In the Garden:
Northern California Coastal & Inland Valleys
Shrubs and small trees give this small garden the illusion of being much larger than it actually is.
Shrubs are in a family by themselves; like trees, they are either deciduous, coniferous, or evergreen, but they lack a single trunk. When deciding what type of shrub to plant, the answer depends on what you need in your landscape. Rounded shrubs like boxwood and holly work really well for borders. Vertical shrubs, such as Hollywood juniper, work in front of windowless walls (ou wouldn't want a tall shrub in front of a window). Arching shrubs, such as butterfly bush, can stand alone by themselves.
The Who's Who in Shrubbery
Deciduous shrubs come in a variety of shapes and sizes, including those with arching branches, such as butterfly bush and forsythia; those with erect branches, such as the common lilac and hibiscus; and those with a rounded form, such as the hydrangea. Deciduous plants lose their leaves in the winter.
Coniferous shrubs resemble pine trees, only they are shorter and have five main growth patterns: low and trailing such as junipers; medium spreading, horizontal spreading, such as some viburnums, round and compact like a mugo pine; and upright.
Broad-leaved evergreen shrubs include boxwoods, azaleas, and myrtles. These plants don't lose their leaves and will stay green all year long. They usually have a thick, waxy leaf that doesn't lose much water through transpiration.
What Goes Where?
Different shrubs will be more suitable to different areas of your garden. You would use a deciduous shrub in an area of your garden close to a window where there is morning sun. In the winter, the fact that the shrub loses its leaves and will allow all the available sunlight into your home is a good thing. Add to that flowers in spring and you have a perfect landscape plant ideally suited to its site.

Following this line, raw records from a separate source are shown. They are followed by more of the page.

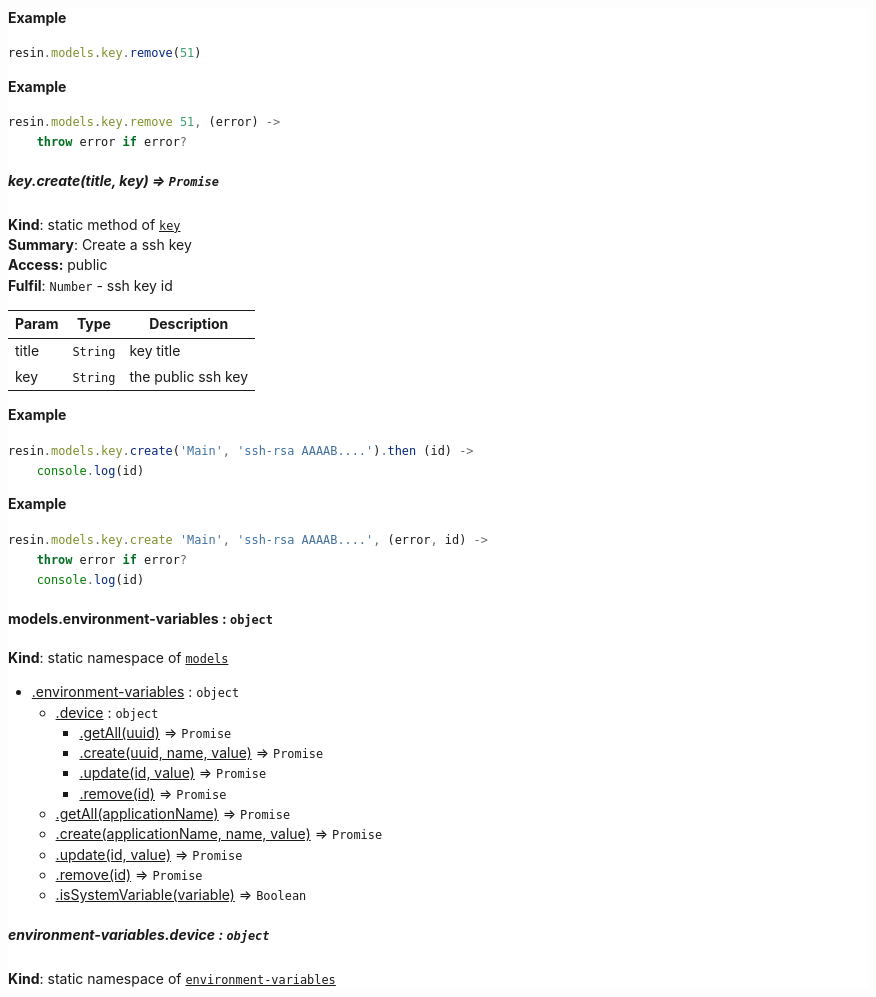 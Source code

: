 **Example**  
```js
resin.models.key.remove(51)
```
**Example**  
```js
resin.models.key.remove 51, (error) ->
	throw error if error?
```
<a name="resin.models.key.create"></a>
##### key.create(title, key) ⇒ <code>Promise</code>
**Kind**: static method of <code>[key](#resin.models.key)</code>  
**Summary**: Create a ssh key  
**Access:** public  
**Fulfil**: <code>Number</code> - ssh key id  

| Param | Type | Description |
| --- | --- | --- |
| title | <code>String</code> | key title |
| key | <code>String</code> | the public ssh key |

**Example**  
```js
resin.models.key.create('Main', 'ssh-rsa AAAAB....').then (id) ->
	console.log(id)
```
**Example**  
```js
resin.models.key.create 'Main', 'ssh-rsa AAAAB....', (error, id) ->
	throw error if error?
	console.log(id)
```
<a name="resin.models.environment-variables"></a>
#### models.environment-variables : <code>object</code>
**Kind**: static namespace of <code>[models](#resin.models)</code>  

* [.environment-variables](#resin.models.environment-variables) : <code>object</code>
  * [.device](#resin.models.environment-variables.device) : <code>object</code>
    * [.getAll(uuid)](#resin.models.environment-variables.device.getAll) ⇒ <code>Promise</code>
    * [.create(uuid, name, value)](#resin.models.environment-variables.device.create) ⇒ <code>Promise</code>
    * [.update(id, value)](#resin.models.environment-variables.device.update) ⇒ <code>Promise</code>
    * [.remove(id)](#resin.models.environment-variables.device.remove) ⇒ <code>Promise</code>
  * [.getAll(applicationName)](#resin.models.environment-variables.getAll) ⇒ <code>Promise</code>
  * [.create(applicationName, name, value)](#resin.models.environment-variables.create) ⇒ <code>Promise</code>
  * [.update(id, value)](#resin.models.environment-variables.update) ⇒ <code>Promise</code>
  * [.remove(id)](#resin.models.environment-variables.remove) ⇒ <code>Promise</code>
  * [.isSystemVariable(variable)](#resin.models.environment-variables.isSystemVariable) ⇒ <code>Boolean</code>

<a name="resin.models.environment-variables.device"></a>
##### environment-variables.device : <code>object</code>
**Kind**: static namespace of <code>[environment-variables](#resin.models.environment-variables)</code>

Evergreen shrubs can be used to screen and hide certain areas of your garden, such as heat pumps, dog runs, and garbage cans. Taller evergreen shrubs like oleander can be used to guide your eye up and over a permanent landscape feature, such as a fence or wall. Low-growing evergreen shrubs can be used as ground covers.
Shrubs are the backbone of any landscape design and will be with you as long as you have your garden, so the selection of shrubs should be done with careful consideration. To maximize your landscape budget, avoid costly mistakes. Make sure you are planting the right plant in the right place; you wouldn't plant a shade-loving plant in full sun or a plant that does not need much water in a boggy area.
Avoid exotic plants, and stick with some of the tried-and-true standards such as these: hydrangea, potentilla, raphiolepis, spirea, holly, cotoneaster, juniper, rhododendron, and azalea. And remember, always choose a plant that is suitable to the site.
Plant for Success
In arid climates such as ours, build a berm around the drip line to aid in watering for the first year or two. Add no fertilizer until you begin to see some new growth. After planting, it's always a good idea to add a layer of mulch around your new shrubs.
The fall planting season is right around the corner. Take a trip to your local nursery to see what treasures they have in stock.